La Ferrari mette a nero il musetto dei suoi bolidi per i nostri morti,
mentre tutto l'anno veste lo stemma della Shell sporco del sangue del
martire nigeriano Ken Saro-Wiva e di migliaia di Ogoni? Sì, e nessuno
obietta. (DOLORE). E dunque noi, i pacifisti, incapaci di reggere quella
rabbia, quella prostrazione e quel dolore corriamo in strada a lenirli nei 
cortei, nelle assemblee, nei sit-in, sperperando così un'energia preziosa.
Ci liberiamo, e siamo a posto fino alla prossima volta.
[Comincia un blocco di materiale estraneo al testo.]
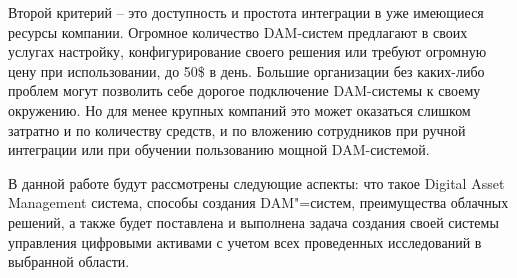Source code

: Второй критерий – это доступность и простота интеграции в уже имеющиеся ресурсы компании. Огромное количество DAM-систем предлагают в своих услугах настройку, конфигурирование своего решения или требуют огромную цену при использовании, до 50\$ в день. Большие организации без каких-либо проблем могут позволить себе дорогое подключение DAM-системы к своему окружению. Но для менее крупных компаний это может оказаться слишком затратно и по количеству средств, и по вложению сотрудников при ручной интеграции или при обучении пользованию мощной DAM-системой.

В данной работе будут рассмотрены следующие аспекты: что такое Digital Asset Management система, способы создания DAM"=систем, преимущества облачных решений, а также будет поставлена и выполнена задача создания своей системы управления цифровыми активами с учетом всех проведенных исследований в выбранной области.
Fa la medesima cosa 
il turista occidentale che si confronta col bambino storpio che chiede 
l'elemosina a Calcutta; gli dà un dollaro e la stretta al suo stomaco si 
allenta. No! Chiudi il portafogli e portati a casa, nel tuo salotto, quel 
magone insostenibile, e usalo come fiamma che ti spinge e ti costringe ad 
agire nel profondo del sistema. Allo stesso modo amici pacifisti, questa 
volta mentre gli Afghani muoiono dilaniati, stiamo a casa e usiamo 
l'insopportabile strazio del nostro cuore per costringerci PENSARE a nuovi 
modi per veramente fermare le bombe.
Le luci delle candele della pace e i colori degli striscioni ci illuminano
di bellezza, ma fra le macerie di Kabul, nelle segrete dei torturatori, e
soprattutto nelle executive suites della Westinghouse, sono tragicamente 
invisibili. Peggio: sono insignificanti.